Cuando todos estos autores reivindican a la clase obrera, en realidad, no están reivindicando al proletariado como clase revolucionaria, en el sentido de Marx y de nuestra tradición, sino a la clase obrera sociológica, explotada, reducida a los engranajes de la sociedad capitalista con sus patrias, su lógica productiva y obrerista. Su tradición es la del nacionalcomunismo, que tiene detrás de sí una larga historia. Es la historia de la contrarrevolución.
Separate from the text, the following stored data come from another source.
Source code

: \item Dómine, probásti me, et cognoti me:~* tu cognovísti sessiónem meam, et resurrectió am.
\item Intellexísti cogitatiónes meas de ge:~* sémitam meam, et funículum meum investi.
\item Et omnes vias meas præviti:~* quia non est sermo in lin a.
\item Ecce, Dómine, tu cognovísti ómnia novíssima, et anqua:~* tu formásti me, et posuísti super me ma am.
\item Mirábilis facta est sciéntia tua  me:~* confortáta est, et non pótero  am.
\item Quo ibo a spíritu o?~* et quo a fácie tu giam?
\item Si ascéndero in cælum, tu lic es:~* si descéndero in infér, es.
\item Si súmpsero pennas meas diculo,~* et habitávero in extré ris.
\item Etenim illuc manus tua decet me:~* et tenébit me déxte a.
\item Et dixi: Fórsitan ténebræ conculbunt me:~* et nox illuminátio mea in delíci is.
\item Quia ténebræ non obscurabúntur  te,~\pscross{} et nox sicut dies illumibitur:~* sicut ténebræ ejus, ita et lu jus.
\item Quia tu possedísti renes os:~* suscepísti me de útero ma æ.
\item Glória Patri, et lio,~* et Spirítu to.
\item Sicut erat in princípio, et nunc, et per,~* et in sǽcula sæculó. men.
A lo largo de este texto, hemos tratado de afrontar la postmodernidad como una ideología de nuestro tiempo. En este breve apartado, estamos viendo cómo existe una dicotomía, en la actualidad, que tiende a polarizar los ambientes y sectores que buscan enfrentarse radicalmente a este mundo en dos alternativas: postmodernos o antipostmodernos. Nos parece, como tantas otras veces, una falsa alternativa. Nuestra época se encuentra atravesada por conflictos mucho más importantes y decisivos.

Cuando lo sólido se desvanece en el aire, cuando el capitalismo alcanza sus límites internos, en el momento en que la vida parece no tener sentido, cuando la defensa de nuestras necesidades humanas nos impele a rebelarnos, cuando el ambiente social tiende a electrificarse a partir de polos con intereses opuestos, cuando el capitalismo disuelve todo lo sólido porque ya no es posible vivir más bajo el reino de la mercancía, cuando podríamos organizar nuestra vida como especie, sin Estado ni trabajo asalariado… En este momento histórico, no es tiempo ni de modernidad ni de postmodernidad, es el tiempo del comunismo.

 

[1] Véase nuestro cuaderno Contra la postmodernidad disponible en papel y también de modo digital. https://barbaria.net/2018/11/20/posmodernidad-o-la-impostura-de-una-falsa-radicalidad/ Y la transcripción de una charla nuestra en la región chilena: https://barbaria.net/2020/09/11/titulo-el-espiritu-posmoderno-del-capitalismo/

[2] https://barbaria.net/2020/09/11/titulo-el-espiritu-posmoderno-del-capitalismo/

[3] Véase al respecto su libro Vida precaria. El poder del duelo y la violencia. Y el artículo de Gabriel Bello disponible online: Hacia una hermenéutica de la extraña. El burka y las mujeres-bomba musulmanas.